There will be blood, and snapped necks, and roof-jumping, and puddles of more blood. Frankly, vampires are such an overworked cultural idea of late (who would've thought that they'd survive after 70 years of Lugosis, Hammers, Rollins, Anne Rices, "Lost Boys," Coppolas and their uncountable ripoffs?) that Park's first hour smells of boilerplate, guilt issues or no guilt issues. But then the film turns a subtle but savage corner, the narrative slides into the hair-raising dogfight of surreal irony and anxiety we always knew it would, and the image of the two lovers feeding from each others' slit wrists is only the beginning of the struggle between devotion and predation.
Yes, the parallel to junkiehood is suggested, but not belabored, and I wish that Park hadn't bought into all of the modern vampire iconography (in particular, the super-strength, another tired trope enabled everywhere by digital effects). But "Thirst" is also vintage Park, insofar as every shot has a wallop to it, and his layered imagery is always surprising. His joke shots turn out painful, and his serious art-film tableaux always have a sardonic gag buried in them; when, early on, Song's priest suddenly jumps out of a window, Park obviates effects (indulged in later) by simply cutting to a roof perspective, looking down three or more stories at the street where our beleaguered hero lies atop a parked car, trying to pull his head out of the windshield.

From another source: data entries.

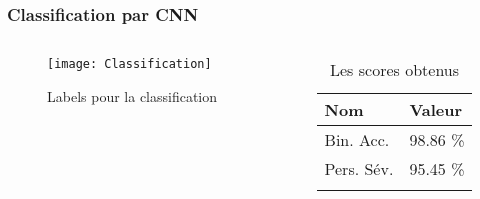 
\begin{frame}
    \frametitle{Classification par CNN}
    \begin{columns}
        \begin{column}{0.65\textwidth}
            \begin{figure}
            \texttt{[image: Classification]}       
            \caption{Labels pour la classification}
            \end{figure}
         \end{column}
         \pause
         \begin{column}{0.35\textwidth}
            \begin{table}[h!]
                \caption{Les scores obtenus}
                \centering
                \begin{tabular}{l l}
                \toprule
                \textbf{Nom} & \textbf{Valeur} \\
                \midrule
                Bin. Acc. & 98.86 \%\\
                Pers. Sév. & 95.45 \%\\
                \bottomrule\\
                \end{tabular}
            \end{table}
         \end{column}
    \end{columns}
\end{frame}

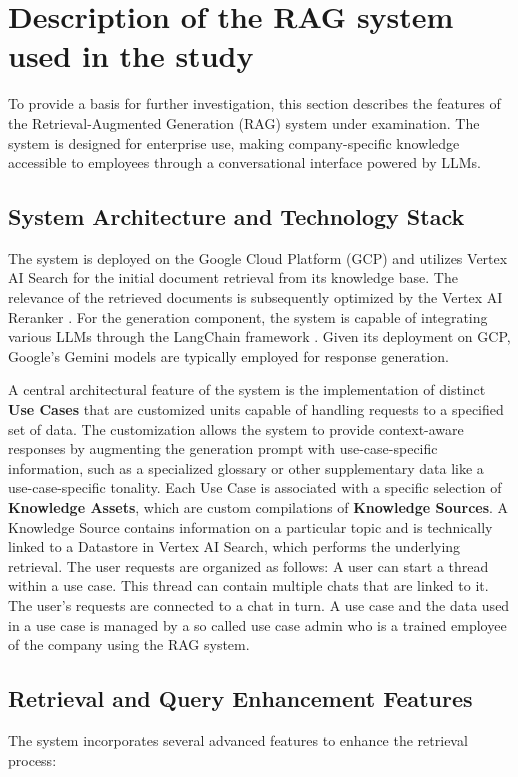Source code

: \documentclass[
	english,
	ruledheaders=section,%
	class=report,%
	thesis={type=bachelor},%
	accentcolor=1b,%
	custommargins=true,%
	marginpar=false,%
	parskip=half-,%
	fontsize=11pt,%
	DIV=14,
]{tudapub}
\begin{document}
\section{Description of the RAG system used in the study}
To provide a basis for further investigation, this section describes the features of the Retrieval-Augmented Generation (RAG) system under examination. The system is designed for enterprise use, making company-specific knowledge accessible to employees through a conversational interface powered by LLMs.

\subsection{System Architecture and Technology Stack}
The system is deployed on the Google Cloud Platform (GCP) \parencite{GoogleCloudDocumentation} and utilizes Vertex AI Search \parencite{GoogleVertexAISearch} for the initial document retrieval from its knowledge base. The relevance of the retrieved documents is subsequently optimized by the Vertex AI Reranker \parencite{GoogleReranker}. For the generation component, the system is capable of integrating various LLMs through the LangChain framework \parencite{LangChain}. Given its deployment on GCP, Google's Gemini models \parencite{GoogleGemini} are typically employed for response generation.

A central architectural feature of the system is the implementation of distinct \textbf{Use Cases} that are customized units capable of handling requests to a specified set of data. The customization allows the system to provide context-aware responses by augmenting the generation prompt with use-case-specific information, such as a specialized glossary or other supplementary data like a use-case-specific tonality. Each Use Case is associated with a specific selection of \textbf{Knowledge Assets}, which are custom compilations of \textbf{Knowledge Sources}. A Knowledge Source contains information on a particular topic and is technically linked to a Datastore in Vertex AI Search, which performs the underlying retrieval. The user requests are organized as follows: A user can start a thread within a use case. This thread can contain multiple chats that are linked to it. The user's requests are connected to a chat in turn. A use case and the data used in a use case is managed by a so called use case admin who is a trained employee of the company using the RAG system.

\subsection{Retrieval and Query Enhancement Features}
The system incorporates several advanced features to enhance the retrieval process:
\end{document}
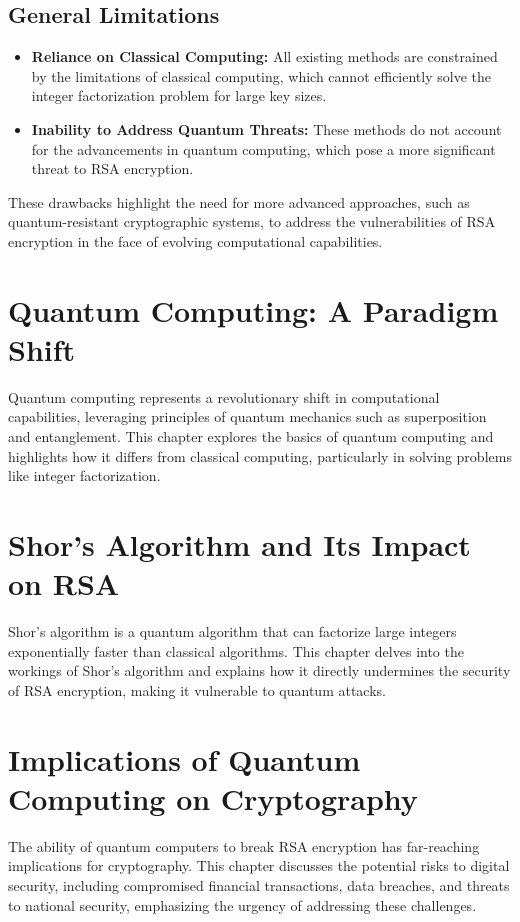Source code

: \documentclass[12pt,a4paper]{report}
\begin{document}
\section{General Limitations}
\begin{itemize}
    \item \textbf{Reliance on Classical Computing:} All existing methods are constrained by the limitations of classical computing, which cannot efficiently solve the integer factorization problem for large key sizes.
    \item \textbf{Inability to Address Quantum Threats:} These methods do not account for the advancements in quantum computing, which pose a more significant threat to RSA encryption.
\end{itemize}

These drawbacks highlight the need for more advanced approaches, such as quantum-resistant cryptographic systems, to address the vulnerabilities of RSA encryption in the face of evolving computational capabilities.

\chapter{Quantum Computing: A Paradigm Shift}
Quantum computing represents a revolutionary shift in computational capabilities, leveraging principles of quantum mechanics such as superposition and entanglement. This chapter explores the basics of quantum computing and highlights how it differs from classical computing, particularly in solving problems like integer factorization.

\chapter{Shor's Algorithm and Its Impact on RSA}
Shor's algorithm is a quantum algorithm that can factorize large integers exponentially faster than classical algorithms. This chapter delves into the workings of Shor's algorithm and explains how it directly undermines the security of RSA encryption, making it vulnerable to quantum attacks.

\chapter{Implications of Quantum Computing on Cryptography}
The ability of quantum computers to break RSA encryption has far-reaching implications for cryptography. This chapter discusses the potential risks to digital security, including compromised financial transactions, data breaches, and threats to national security, emphasizing the urgency of addressing these challenges.
\end{document}
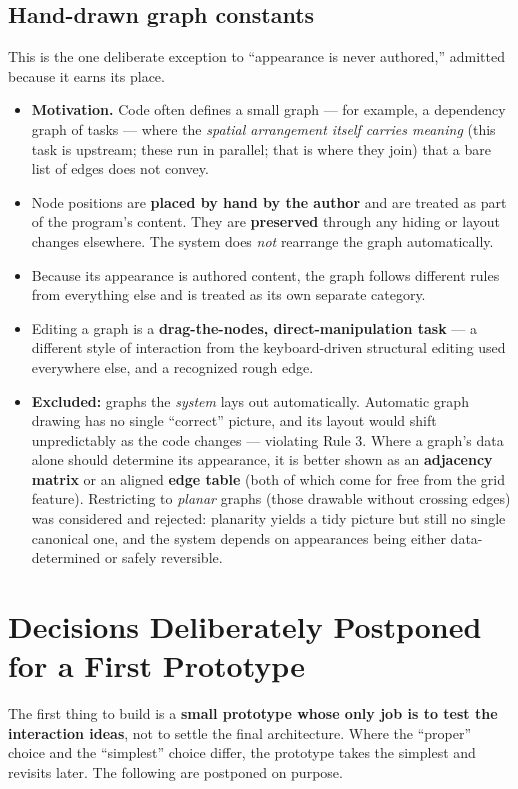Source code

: \documentclass[11pt]{article}
\newcommand{\req}[1]{\textbf{\color{accent}#1}}
\begin{document}
\subsection{Hand-drawn graph constants}
\label{sec:graph}
This is the one deliberate exception to ``appearance is never authored,'' admitted because it earns its place.
\begin{itemize}[leftmargin=1.4em,itemsep=3pt]
  \item \textbf{Motivation.} Code often defines a small graph --- for example, a dependency graph of tasks --- where the \emph{spatial arrangement itself carries meaning} (this task is upstream; these run in parallel; that is where they join) that a bare list of edges does not convey.
  \item Node positions are \req{placed by hand by the author} and are treated as part of the program's content. They are \req{preserved} through any hiding or layout changes elsewhere. The system does \emph{not} rearrange the graph automatically.
  \item Because its appearance is authored content, the graph follows different rules from everything else and is treated as its own separate category.
  \item Editing a graph is a \req{drag-the-nodes, direct-manipulation task} --- a different style of interaction from the keyboard-driven structural editing used everywhere else, and a recognized rough edge.
  \item \textbf{Excluded:} graphs the \emph{system} lays out automatically. Automatic graph drawing has no single ``correct'' picture, and its layout would shift unpredictably as the code changes --- violating Rule 3. Where a graph's data alone should determine its appearance, it is better shown as an \req{adjacency matrix} or an aligned \req{edge table} (both of which come for free from the grid feature). Restricting to \emph{planar} graphs (those drawable without crossing edges) was considered and rejected: planarity yields a tidy picture but still no single canonical one, and the system depends on appearances being either data-determined or safely reversible.
\end{itemize}

\section{Decisions Deliberately Postponed for a First Prototype}
The first thing to build is a \req{small prototype whose only job is to test the interaction ideas}, not to settle the final architecture. Where the ``proper'' choice and the ``simplest'' choice differ, the prototype takes the simplest and revisits later. The following are postponed on purpose.
\end{document}
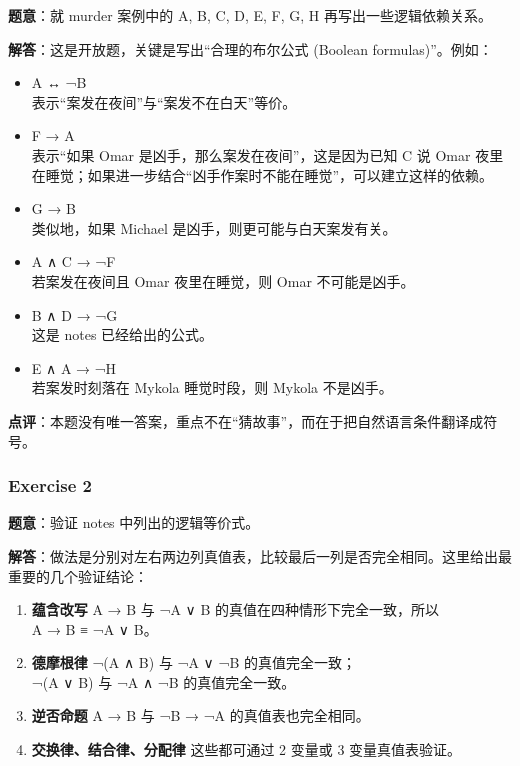 \documentclass[
  11pt,
]{article}
\providecommand{\tightlist}{%
  \setlength{\itemsep}{0pt}\setlength{\parskip}{0pt}}
\begin{document}
\textbf{题意}：就 murder 案例中的 A, B, C, D, E, F, G, H
再写出一些逻辑依赖关系。

\textbf{解答}：这是开放题，关键是写出``合理的布尔公式 (Boolean
formulas)''。例如：

\begin{itemize}
\tightlist
\item
  A ↔ ¬B\\
  表示``案发在夜间''与``案发不在白天''等价。
\item
  F → A\\
  表示``如果 Omar 是凶手，那么案发在夜间''，这是因为已知 C 说 Omar
  夜里在睡觉；如果进一步结合``凶手作案时不能在睡觉''，可以建立这样的依赖。
\item
  G → B\\
  类似地，如果 Michael 是凶手，则更可能与白天案发有关。
\item
  A ∧ C → ¬F\\
  若案发在夜间且 Omar 夜里在睡觉，则 Omar 不可能是凶手。
\item
  B ∧ D → ¬G\\
  这是 notes 已经给出的公式。
\item
  E ∧ A → ¬H\\
  若案发时刻落在 Mykola 睡觉时段，则 Mykola 不是凶手。
\end{itemize}

\textbf{点评}：本题没有唯一答案，重点不在``猜故事''，而在于把自然语言条件翻译成符号。

\subsubsection{Exercise 2}\label{exercise-2}

\textbf{题意}：验证 notes 中列出的逻辑等价式。

\textbf{解答}：做法是分别对左右两边列真值表，比较最后一列是否完全相同。这里给出最重要的几个验证结论：

\begin{enumerate}
\def\labelenumi{\arabic{enumi}.}
\item
  \textbf{蕴含改写} A → B 与 ¬A ∨ B 的真值在四种情形下完全一致，所以\\
  A → B ≡ ¬A ∨ B。
\item
  \textbf{德摩根律} ¬(A ∧ B) 与 ¬A ∨ ¬B 的真值完全一致；\\
  ¬(A ∨ B) 与 ¬A ∧ ¬B 的真值完全一致。
\item
  \textbf{逆否命题} A → B 与 ¬B → ¬A 的真值表也完全相同。
\item
  \textbf{交换律、结合律、分配律} 这些都可通过 2 变量或 3
  变量真值表验证。
\end{enumerate}
\end{document}
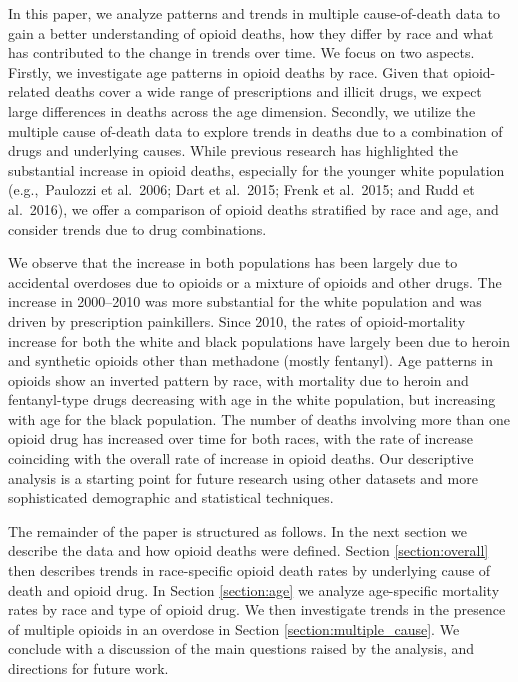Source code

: \documentclass[12pt, a4paper]{article}
\begin{document}
In this paper, we analyze patterns and trends in multiple cause-of-death data to gain a better understanding of opioid deaths, how they differ by race and what has contributed to the change in trends over time. We focus on two aspects. Firstly, we investigate age patterns in opioid deaths by race. Given that opioid-related deaths cover a wide range of prescriptions and illicit drugs, we expect large differences in deaths across the age dimension. Secondly, we utilize the multiple cause of-death data to explore trends in deaths due to a combination of drugs and underlying causes. While previous research has highlighted the substantial increase in opioid deaths, especially for the younger white population (e.g.,\ Paulozzi et al.\ 2006; Dart et al.\ 2015; Frenk et al.\ 2015; and Rudd et al.\ 2016), we offer a comparison of opioid deaths stratified by race and age, and consider trends due to drug combinations. 

We observe that the increase in both populations has been largely due to accidental overdoses due to opioids or a mixture of opioids and other drugs. The increase in 2000--2010 was more substantial for the white population and was driven by prescription painkillers. Since 2010, the rates of opioid-mortality increase for both the white and black populations have largely been due to heroin and synthetic opioids other than methadone (mostly fentanyl). Age patterns in opioids show an inverted pattern by race, with mortality due to heroin and fentanyl-type drugs decreasing with age in the white population, but increasing with age for the black population. The number of deaths involving more than one opioid drug has increased over time for both races, with the rate of increase coinciding with the overall rate of increase in opioid deaths. Our descriptive analysis is a starting point for future research using other datasets and more sophisticated demographic and statistical techniques.

The remainder of the paper is structured as follows. In the next section we describe the data and how opioid deaths were defined. Section \ref{section:overall} then describes trends in race-specific opioid death rates by underlying cause of death and opioid drug. In Section \ref{section:age} we analyze age-specific mortality rates by race and type of opioid drug. We then investigate trends in the presence of multiple opioids in an overdose in Section \ref{section:multiple_cause}. We conclude with a discussion of the main questions raised by the analysis, and directions for future work. 
\end{document}
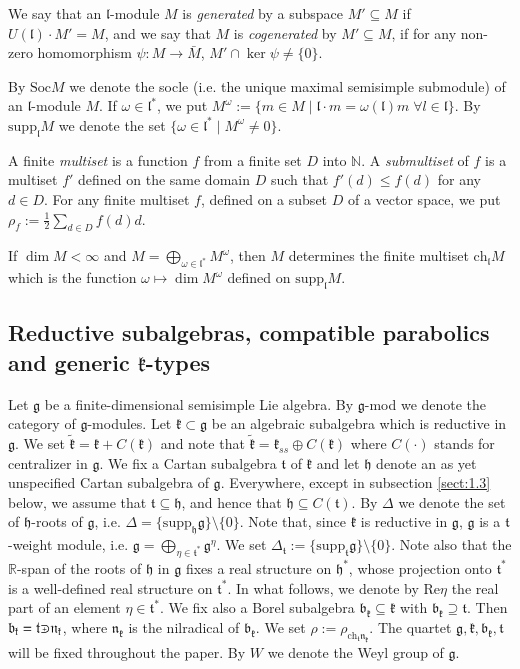 \documentclass[default]{./styles/svmult}
\newcommand{\supp}{\mathrm{supp}}
\newcommand{\ch}{\mathrm{ch}}
\newcommand{\Soc}{\mathrm{Soc}}
\newcommand{\field}[1]{\mathbb{#1}}
\newcommand{\bb}{\mathfrak{b}}
\renewcommand{\gg}{\mathfrak{g}}
\newcommand{\hh}{\mathfrak{h}}
\newcommand{\kk}{\mathfrak{k}}
\renewcommand{\ll}{\mathfrak{l}}
\newcommand{\nn}{\mathfrak{n}}
\renewcommand{\tt}{\mathfrak{t}}
\def\crplus{\hbox{$\supset${\raise1.05pt\hbox{\kern -0.55em ${\scriptscriptstyle +}$}}\ }}
\begin{document}
We say that an $\ll$-module $M$ is \textit{generated} by a subspace $M'\subseteq M$ if $U(\ll)\cdot M'=M$, and we say that $M$ is \textit{cogenerated} by $M'\subseteq M$, if for any non-zero homomorphism $\psi :M\rightarrow\bar{M}$, $M'\cap\ker\psi\neq\{0\}$. 

By $\Soc M$ we denote the socle (i.e. the unique maximal semisimple submodule) of an $\ll$-module $M$. If $\omega\in\ll^*$, we put $M^\omega:=\{m\in M\; |\; \ll\cdot m=\omega(\ll)m \;\forall l \in\ll\}$. By $\supp_\ll M$ we denote the set $\{\omega\in\ll^*\; |\; M^\omega\neq 0\}$.

A finite \textit{multiset} is a function $f$ from a finite set $D$ into $\field{N}$. A \textit{submultiset} of $f$ is a multiset $f'$ defined on the same domain $D$ such that $f'(d)\leq f(d)$ for any $d\in D$. For any finite multiset $f$, defined on a subset $D$ of a vector space, we put $\rho_f:=\frac{1}{2}\sum_{d\in D}f(d)d$.

If $\dim M<\infty$ and $M=\bigoplus_{\omega\in\ll^*}M^\omega$, then $M$ determines the finite multiset $\ch_{\ll}M$ which is the function $\omega\mapsto\dim M^\omega$ defined on $\supp_{\ll}M$.

\subsection{Reductive subalgebras, compatible parabolics and generic $\kk$-types}\label{sect:1.2}

Let $\gg$ be a finite-dimensional semisimple Lie algebra. By $\gg$-mod we denote the category of $\gg$-modules. Let $\kk\subset\gg$ be an algebraic subalgebra which is reductive in $\gg$. We set $\tilde{\kk} = \kk + C(\kk)$ and note that $\tilde{\kk}=\kk_{ss} \oplus C(\kk)$ where $C(\cdot)$ stands for centralizer in $\gg$. We fix a Cartan subalgebra $\tt$ of $\kk$ and let $\hh$ denote an as yet unspecified Cartan subalgebra of $\gg$. Everywhere, except in subsection \ref{sect:1.3} below, we assume that $\tt \subseteq \hh$, and hence that $\hh \subseteq C(\tt)$. By $\Delta$ we denote the set of $\hh$-roots of $\gg$, i.e. $\Delta=\{\supp_\hh\gg\}\setminus\{0\}$. Note that, since $\kk$ is reductive in $\gg$, $\gg$ is a $\tt$-weight module, i.e. $\gg=\bigoplus_{\eta\in\tt^*}\gg^\eta$. We set $\Delta_\tt:=\{\supp_\tt\gg\}\setminus\{0\}$. Note also that the $\field{R}$-span of the roots of $\hh$ in $\gg$ fixes a real structure on $\hh^*$, whose projection onto $\tt^*$ is a well-defined real structure on $\tt^*$. 
In 
what follows, 
we 
denote by $\mathrm{Re}\eta$ the real part of an 
element $\eta\in\tt^*$. We fix also a Borel subalgebra $\bb_\kk\subseteq\kk$ with $\bb_\kk\supseteq\tt$. Then $\bb_\kk=\tt\crplus\nn_\kk$, where $\nn_\kk$ is the nilradical of $\bb_\kk$. We set $\rho:=\rho_{\ch_\tt\nn_\kk}$. The quartet $\gg,\kk,\bb_\kk,\tt$ will be fixed throughout the paper. By $W$ we denote the Weyl group of $\gg$.
\end{document}
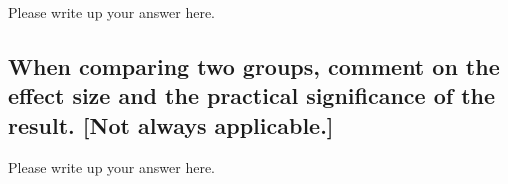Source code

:\documentclass[
]{book}
\begin{document}
Please write up your answer here.

\hypertarget{when-comparing-two-groups-comment-on-the-effect-size-and-the-practical-significance-of-the-result.-not-always-applicable.-1}{%
\subsection*{When comparing two groups, comment on the effect size and the practical significance of the result. {[}Not always applicable.{]}}\label{when-comparing-two-groups-comment-on-the-effect-size-and-the-practical-significance-of-the-result.-not-always-applicable.-1}}

Please write up your answer here.

  
\end{document}

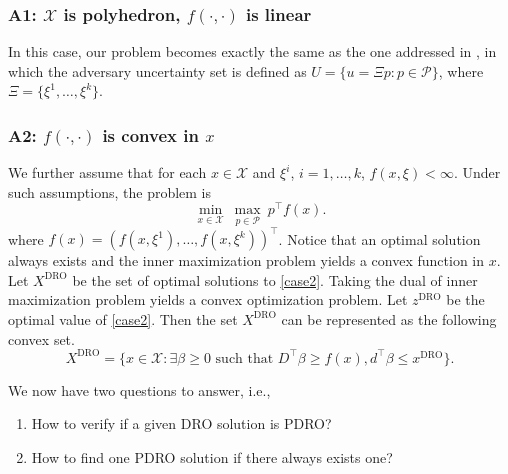\documentclass[10pt]{article}
\theoremstyle{plain}
\theoremstyle{definition}
\theoremstyle{remark}
\newcommand{\mcal}{\mathcal}
\newcommand{\tr}{^{\top}}
\begin{document}
\subsubsection*{A1: $\mcal{X}$ is polyhedron, $f(\cdot,\cdot)$ is linear}
In this case, our problem becomes exactly the same as the one addressed in
\citet{iancu2013pareto}, in which the adversary uncertainty set is defined as
$U = \{u=\Xi p: p\in \mcal{P}\}$, where $\Xi = \{\xi^1,\dots, \xi^k\}$.

\subsubsection*{A2: $f(\cdot,\cdot)$ is convex in $x$}
We further assume that for each $x\in \mcal{X}$ and $\xi^i$, $i=1,\dots, k$,
$f(x,\xi)<\infty$. Under such assumptions, the problem is
\begin{equation}\label{case2}
\min_{x\in \mcal{X}}~\max_{p\in \mcal{P}}~p\tr f(x).
\end{equation}
where $f(x) = (f(x,\xi^1),\dots, f(x,\xi^k))\tr$.
Notice that an optimal solution always exists and the inner maximization problem yields a convex function in $x$.
Let $X^{\text{DRO}}$ be the set of optimal solutions to \eqref{case2}.
Taking the dual of inner maximization problem yields a convex optimization problem.
Let $z^{\text{DRO}}$ be the optimal value of \eqref{case2}. Then the set $X^{\text{DRO}}$ can be represented as the following convex set.
\[X^{\text{DRO}} = \{x\in \mcal{X}: \exists \beta\ge 0 \text{ such that } D\tr\beta\ge f(x), d\tr\beta \le x^{\text{DRO}}\}.\]

We now have two questions to answer, i.e.,
\begin{enumerate}[topsep=0pt,noitemsep,label=(\arabic*)]
	\item How to verify if a given DRO solution is PDRO?
	\item How to find one PDRO solution if there always exists one?
\end{enumerate}
\end{document}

Park's movies have always been psychodrama-intensive marathons for actors, and Song cements his position as the reigning presence on Korean screens in a largely reactive way -- his face is naturally structured as if it's always caught in the middle of a catastrophic quandary (put to good use as well in Bong Joon-ho's "Memories of Murder" and "The Host"). But the whirlwind here is Kim, whose twisted, surly, lonesome, power-drunk nowhere girl is an inspired and eye-gripping piece of work, a trod-upon victim of Eastern misogyny transformed into first, a homicidal-minded James M. Cain-style femme, and then a buzzed vampiress exacting her glorious revenge upon the world. The genre stuff is decidedly secondary to the characters' agonizing evolutions, and their ordeals are suffered not so much for the sake of blood, but for love.